Linux Btrfs filesystem development
 help / color / mirror / Atom feed
From: Marek Otahal <markotahal@gmail.com>
To: Liu Bo <bo.li.liu@oracle.com>
Cc: linux-btrfs@vger.kernel.org
Subject: Re: [PATCH 1/2] Btrfs: online data deduplication
Date: Wed, 10 Apr 2013 14:05:32 +0200	[thread overview]
Message-ID: <2033709.8dWmigpxlX@beruska> (raw)
In-Reply-To: <1365340369-23537-2-git-send-email-bo.li.liu@oracle.com>

Hello, 
this is awesome news! thank you for working on dedup. 

I have some questions about the dedup approach in regards to other layers/features. 

1/ How will the snapshots be handled? 

Whether data would be dedup-ed between snapshots (potentially big saved-space ratio), or would snapshots be considered isolated? Best, if this could be set by the user. My concern is about being error-prone, where with deduping snapshots, actually only 1 copy of the data would exist and a corruption would damage it as well as all snapshots. Or is this not a problem and we say "safety" is handled by RAID? 

2/ Order of dedup/compression? 

What would be done first, compress a file and then compare blocks for duplicates, or the other way around? 

Dedup 1st would save some compression work:
file's block 0000000000 -> hash -> isDup? (if no)-> compress (10x0) -> write
but proble is written data size is unknown (it's not the 1 block at start)

Other way, compress first, would waste compression cpu-operations on duplicate blocks, but would yield reduced dedup-related metadata usage, as 1 million of zeros would be compressed to a single block and that one only is compared/written. Usefullness here depends on the compression ratio of the file. 

I'm not sure which approach here would be better? 
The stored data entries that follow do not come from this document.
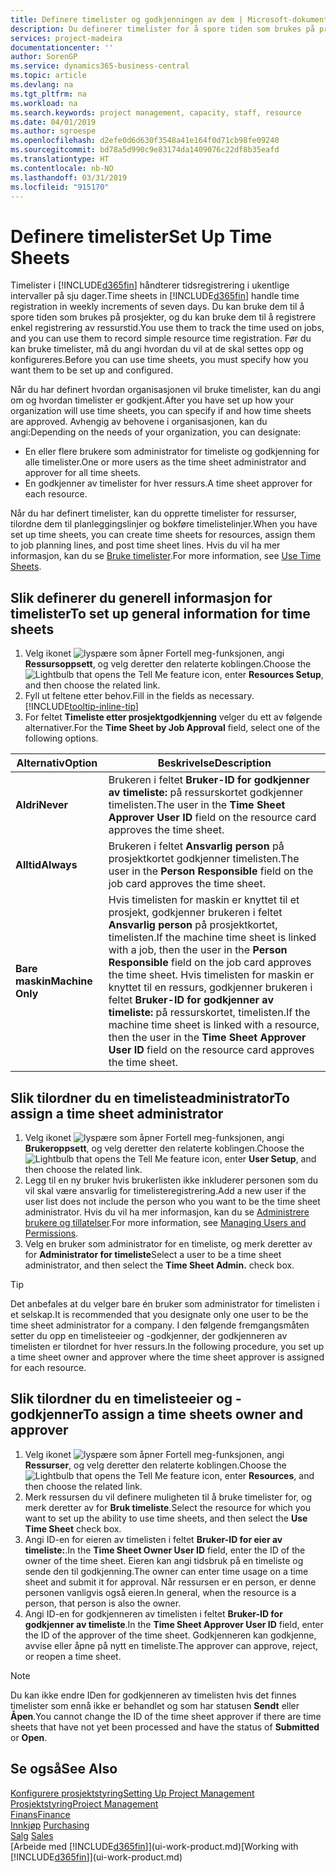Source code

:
 ```yaml
---
title: Definere timelister og godkjenningen av dem | Microsoft-dokumentasjon
description: Du definerer timelister for å spore tiden som brukes på prosjekter, og bruk av ressurser. Dette er til hjelp ved prosjektstyring, bemanning og kapasitet.
services: project-madeira
documentationcenter: ''
author: SorenGP
ms.service: dynamics365-business-central
ms.topic: article
ms.devlang: na
ms.tgt_pltfrm: na
ms.workload: na
ms.search.keywords: project management, capacity, staff, resource
ms.date: 04/01/2019
ms.author: sgroespe
ms.openlocfilehash: d2efe0d6d630f3548a41e164f0d71cb98fe09240
ms.sourcegitcommit: bd78a5d990c9e83174da1409076c22df8b35eafd
ms.translationtype: HT
ms.contentlocale: nb-NO
ms.lasthandoff: 03/31/2019
ms.locfileid: "915170"
---
```

# <a name="set-up-time-sheets"></a><span data-ttu-id="b5872-103">Definere timelister</span><span class="sxs-lookup"><span data-stu-id="b5872-103">Set Up Time Sheets</span></span>
<span data-ttu-id="b5872-104">Timelister i [!INCLUDE[d365fin](includes/d365fin_md.md)] håndterer tidsregistrering i ukentlige intervaller på sju dager.</span><span class="sxs-lookup"><span data-stu-id="b5872-104">Time sheets in [!INCLUDE[d365fin](includes/d365fin_md.md)] handle time registration in weekly increments of seven days.</span></span> <span data-ttu-id="b5872-105">Du kan bruke dem til å spore tiden som brukes på prosjekter, og du kan bruke dem til å registrere enkel registrering av ressurstid.</span><span class="sxs-lookup"><span data-stu-id="b5872-105">You use them to track the time used on jobs, and you can use them to record simple resource time registration.</span></span> <span data-ttu-id="b5872-106">Før du kan bruke timelister, må du angi hvordan du vil at de skal settes opp og konfigureres.</span><span class="sxs-lookup"><span data-stu-id="b5872-106">Before you can use time sheets, you must specify how you want them to be set up and configured.</span></span>

<span data-ttu-id="b5872-107">Når du har definert hvordan organisasjonen vil bruke timelister, kan du angi om og hvordan timelister er godkjent.</span><span class="sxs-lookup"><span data-stu-id="b5872-107">After you have set up how your organization will use time sheets, you can specify if and how time sheets are approved.</span></span> <span data-ttu-id="b5872-108">Avhengig av behovene i organisasjonen, kan du angi:</span><span class="sxs-lookup"><span data-stu-id="b5872-108">Depending on the needs of your organization, you can designate:</span></span>

* <span data-ttu-id="b5872-109">En eller flere brukere som administrator for timeliste og godkjenning for alle timelister.</span><span class="sxs-lookup"><span data-stu-id="b5872-109">One or more users as the time sheet administrator and approver for all time sheets.</span></span>
* <span data-ttu-id="b5872-110">En godkjenner av timelister for hver ressurs.</span><span class="sxs-lookup"><span data-stu-id="b5872-110">A time sheet approver for each resource.</span></span>

<span data-ttu-id="b5872-111">Når du har definert timelister, kan du opprette timelister for ressurser, tilordne dem til planleggingslinjer og bokføre timelistelinjer.</span><span class="sxs-lookup"><span data-stu-id="b5872-111">When you have set up time sheets, you can create time sheets for resources, assign them to job planning lines, and post time sheet lines.</span></span> <span data-ttu-id="b5872-112">Hvis du vil ha mer informasjon, kan du se [Bruke timelister](projects-how-use-time-sheets.md).</span><span class="sxs-lookup"><span data-stu-id="b5872-112">For more information, see [Use Time Sheets](projects-how-use-time-sheets.md).</span></span>

## <a name="to-set-up-general-information-for-time-sheets"></a><span data-ttu-id="b5872-113">Slik definerer du generell informasjon for timelister</span><span class="sxs-lookup"><span data-stu-id="b5872-113">To set up general information for time sheets</span></span>
1. <span data-ttu-id="b5872-114">Velg ikonet ![lyspære som åpner Fortell meg-funksjonen](media/ui-search/search_small.png "Fortell hva du vil gjøre"), angi **Ressursoppsett**, og velg deretter den relaterte koblingen.</span><span class="sxs-lookup"><span data-stu-id="b5872-114">Choose the ![Lightbulb that opens the Tell Me feature](media/ui-search/search_small.png "Tell me what you want to do") icon, enter **Resources Setup**, and then choose the related link.</span></span>  
2. <span data-ttu-id="b5872-115">Fyll ut feltene etter behov.</span><span class="sxs-lookup"><span data-stu-id="b5872-115">Fill in the fields as necessary.</span></span> [!INCLUDE[tooltip-inline-tip](includes/tooltip-inline-tip_md.md)]
3. <span data-ttu-id="b5872-116">For feltet **Timeliste etter prosjektgodkjenning** velger du ett av følgende alternativer.</span><span class="sxs-lookup"><span data-stu-id="b5872-116">For the **Time Sheet by Job Approval** field, select one of the following options.</span></span>

| <span data-ttu-id="b5872-117">Alternativ</span><span class="sxs-lookup"><span data-stu-id="b5872-117">Option</span></span> | <span data-ttu-id="b5872-118">Beskrivelse</span><span class="sxs-lookup"><span data-stu-id="b5872-118">Description</span></span> |
| --- | --- |
| <span data-ttu-id="b5872-119">**Aldri**</span><span class="sxs-lookup"><span data-stu-id="b5872-119">**Never**</span></span> |<span data-ttu-id="b5872-120">Brukeren i feltet **Bruker-ID for godkjenner av timeliste:** på ressurskortet godkjenner timelisten.</span><span class="sxs-lookup"><span data-stu-id="b5872-120">The user in the **Time Sheet Approver User ID** field on the resource card approves the time sheet.</span></span> |
| <span data-ttu-id="b5872-121">**Alltid**</span><span class="sxs-lookup"><span data-stu-id="b5872-121">**Always**</span></span> |<span data-ttu-id="b5872-122">Brukeren i feltet **Ansvarlig person** på prosjektkortet godkjenner timelisten.</span><span class="sxs-lookup"><span data-stu-id="b5872-122">The user in the **Person Responsible** field on the job card approves the time sheet.</span></span> |
| <span data-ttu-id="b5872-123">**Bare maskin**</span><span class="sxs-lookup"><span data-stu-id="b5872-123">**Machine Only**</span></span> |<span data-ttu-id="b5872-124">Hvis timelisten for maskin er knyttet til et prosjekt, godkjenner brukeren i feltet **Ansvarlig person** på prosjektkortet, timelisten.</span><span class="sxs-lookup"><span data-stu-id="b5872-124">If the machine time sheet is linked with a job, then the user in the **Person Responsible** field on the job card approves the time sheet.</span></span> <span data-ttu-id="b5872-125">Hvis timelisten for maskin er knyttet til en ressurs, godkjenner brukeren i feltet **Bruker-ID for godkjenner av timeliste:** på ressurskortet, timelisten.</span><span class="sxs-lookup"><span data-stu-id="b5872-125">If the machine time sheet is linked with a resource, then the user in the **Time Sheet Approver User ID** field on the resource card approves the time sheet.</span></span> |

## <a name="to-assign-a-time-sheet-administrator"></a><span data-ttu-id="b5872-126">Slik tilordner du en timelisteadministrator</span><span class="sxs-lookup"><span data-stu-id="b5872-126">To assign a time sheet administrator</span></span>
1. <span data-ttu-id="b5872-127">Velg ikonet ![lyspære som åpner Fortell meg-funksjonen](media/ui-search/search_small.png "Fortell hva du vil gjøre"), angi **Brukeroppsett**, og velg deretter den relaterte koblingen.</span><span class="sxs-lookup"><span data-stu-id="b5872-127">Choose the ![Lightbulb that opens the Tell Me feature](media/ui-search/search_small.png "Tell me what you want to do") icon, enter **User Setup**, and then choose the related link.</span></span>  
2. <span data-ttu-id="b5872-128">Legg til en ny bruker hvis brukerlisten ikke inkluderer personen som du vil skal være ansvarlig for timelisteregistrering.</span><span class="sxs-lookup"><span data-stu-id="b5872-128">Add a new user if the user list does not include the person who you want to be the time sheet administrator.</span></span> <span data-ttu-id="b5872-129">Hvis du vil ha mer informasjon, kan du se [Administrere brukere og tillatelser](ui-how-users-permissions.md).</span><span class="sxs-lookup"><span data-stu-id="b5872-129">For more information, see [Managing Users and Permissions](ui-how-users-permissions.md).</span></span>
3. <span data-ttu-id="b5872-130">Velg en bruker som administrator for en timeliste, og merk deretter av for **Administrator for timeliste**</span><span class="sxs-lookup"><span data-stu-id="b5872-130">Select a user to be a time sheet administrator, and then select the **Time Sheet Admin.** check box.</span></span>  

> [!TIP]  
>   <span data-ttu-id="b5872-131">Det anbefales at du velger bare én bruker som administrator for timelisten i et selskap.</span><span class="sxs-lookup"><span data-stu-id="b5872-131">It is recommended that you designate only one user to be the time sheet administrator for a company.</span></span> <span data-ttu-id="b5872-132">I den følgende fremgangsmåten setter du opp en timelisteeier og -godkjenner, der godkjenneren av timelisten er tilordnet for hver ressurs.</span><span class="sxs-lookup"><span data-stu-id="b5872-132">In the following procedure, you set up a time sheet owner and approver where the time sheet approver is assigned for each resource.</span></span>  

## <a name="to-assign-a-time-sheets-owner-and-approver"></a><span data-ttu-id="b5872-133">Slik tilordner du en timelisteeier og -godkjenner</span><span class="sxs-lookup"><span data-stu-id="b5872-133">To assign a time sheets owner and approver</span></span>
1. <span data-ttu-id="b5872-134">Velg ikonet ![lyspære som åpner Fortell meg-funksjonen](media/ui-search/search_small.png "Fortell hva du vil gjøre"), angi **Ressurser**, og velg deretter den relaterte koblingen.</span><span class="sxs-lookup"><span data-stu-id="b5872-134">Choose the ![Lightbulb that opens the Tell Me feature](media/ui-search/search_small.png "Tell me what you want to do") icon, enter **Resources**, and then choose the related link.</span></span>
2. <span data-ttu-id="b5872-135">Merk ressursen du vil definere muligheten til å bruke timelister for, og merk deretter av for **Bruk timeliste**.</span><span class="sxs-lookup"><span data-stu-id="b5872-135">Select the resource for which you want to set up the ability to use time sheets, and then select the **Use Time Sheet** check box.</span></span>  
3. <span data-ttu-id="b5872-136">Angi ID-en for eieren av timelisten i feltet **Bruker-ID for eier av timeliste:**.</span><span class="sxs-lookup"><span data-stu-id="b5872-136">In the **Time Sheet Owner User ID** field, enter the ID of the owner of the time sheet.</span></span> <span data-ttu-id="b5872-137">Eieren kan angi tidsbruk på en timeliste og sende den til godkjenning.</span><span class="sxs-lookup"><span data-stu-id="b5872-137">The owner can enter time usage on a time sheet and submit it for approval.</span></span> <span data-ttu-id="b5872-138">Når ressursen er en person, er denne personen vanligvis også eieren.</span><span class="sxs-lookup"><span data-stu-id="b5872-138">In general, when the resource is a person, that person is also the owner.</span></span>  
4. <span data-ttu-id="b5872-139">Angi ID-en for godkjenneren av timelisten i feltet **Bruker-ID for godkjenner av timeliste**.</span><span class="sxs-lookup"><span data-stu-id="b5872-139">In the **Time Sheet Approver User ID** field, enter the ID of the approver of the time sheet.</span></span> <span data-ttu-id="b5872-140">Godkjenneren kan godkjenne, avvise eller åpne på nytt en timeliste.</span><span class="sxs-lookup"><span data-stu-id="b5872-140">The approver can approve, reject, or reopen a time sheet.</span></span>  

> [!NOTE]  
>   <span data-ttu-id="b5872-141">Du kan ikke endre IDen for godkjenneren av timelisten hvis det finnes timelister som ennå ikke er behandlet og som har statusen **Sendt** eller **Åpen**.</span><span class="sxs-lookup"><span data-stu-id="b5872-141">You cannot change the ID of the time sheet approver if there are time sheets that have not yet been processed and have the status of **Submitted** or **Open**.</span></span>

## <a name="see-also"></a><span data-ttu-id="b5872-142">Se også</span><span class="sxs-lookup"><span data-stu-id="b5872-142">See Also</span></span>
[<span data-ttu-id="b5872-143">Konfigurere prosjektstyring</span><span class="sxs-lookup"><span data-stu-id="b5872-143">Setting Up Project Management</span></span>](projects-setup-projects.md)  
[<span data-ttu-id="b5872-144">Prosjektstyring</span><span class="sxs-lookup"><span data-stu-id="b5872-144">Project Management</span></span>](projects-manage-projects.md)  
[<span data-ttu-id="b5872-145">Finans</span><span class="sxs-lookup"><span data-stu-id="b5872-145">Finance</span></span>](finance.md)  
<span data-ttu-id="b5872-146">[Innkjøp](purchasing-manage-purchasing.md)       </span><span class="sxs-lookup"><span data-stu-id="b5872-146">[Purchasing](purchasing-manage-purchasing.md)       </span></span>  
<span data-ttu-id="b5872-147">[Salg](sales-manage-sales.md)    </span><span class="sxs-lookup"><span data-stu-id="b5872-147">[Sales](sales-manage-sales.md)    </span></span>  
<span data-ttu-id="b5872-148">[Arbeide med [!INCLUDE[d365fin](includes/d365fin_md.md)]](ui-work-product.md)</span><span class="sxs-lookup"><span data-stu-id="b5872-148">[Working with [!INCLUDE[d365fin](includes/d365fin_md.md)]](ui-work-product.md)</span></span>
Thank you for your time and explanation. 
Best wishes, Mark
   
On Sunday 07 April 2013 21:12:48 Liu Bo wrote:
> (NOTE: This leads to a FORMAT CHANGE, DO NOT use it on real data.)
> 
> This introduce the online data deduplication feature for btrfs.
> 
> (1) WHY do we need deduplication?
>     To improve our storage effiency.
> 
> (2) WHAT is deduplication?
>     Two key ways for practical deduplication implementations,
>     *  When the data is deduplicated
>        (inband vs background)
>     *  The granularity of the deduplication.
>        (block level vs file level)
> 
>     For btrfs, we choose
>     *  inband(synchronous)
>     *  block level
> 
>     We choose them because of the same reason as how zfs does.
>     a)  To get an immediate benefit.
>     b)  To remove redundant parts within a file.
> 
>     So we have an inband, block level data deduplication here.
> 
> (3) HOW does deduplication works?
>     This makes full use of file extent back reference, the same way as
>     IOCTL_CLONE, which lets us easily store multiple copies of a set of
>     data as a single copy along with an index of references to the copy.
> 
>     Here we have
>     a)  a new dedicated tree(DEDUP tree) and
>     b)  a new key(BTRFS_DEDUP_ITEM_KEY), which consists of
>         (stop 64bits of hash, type, disk offset),
>         *  stop 64bits of hash
>            It comes from sha256, which is very helpful on avoiding collision.
>            And we take the stop 64bits as the index.
>         *  disk offset
>            It helps to find where the data is stored.
> 
>     So the whole deduplication process works as,
>     1) write something,
>     2) calculate the hash of this "something",
>     3) try to find the match of hash value by searching DEDUP keys in
>        a dedicated tree, DEDUP tree.
>     4) if found, skip real IO and link to the existing copy
>        if not, do real IO and insert a DEDUP key to the DEDUP tree.
> 
>     For now, we limit the deduplication unit to PAGESIZE, 4096, and we're
>     going to increase this unit dynamically in the future.
> 
> Signed-off-by: Liu Bo <bo.li.liu@oracle.com>

-- 

Marek Otahal :o)

  parent reply	other threads:[~2013-04-10 12:05 UTC|newest]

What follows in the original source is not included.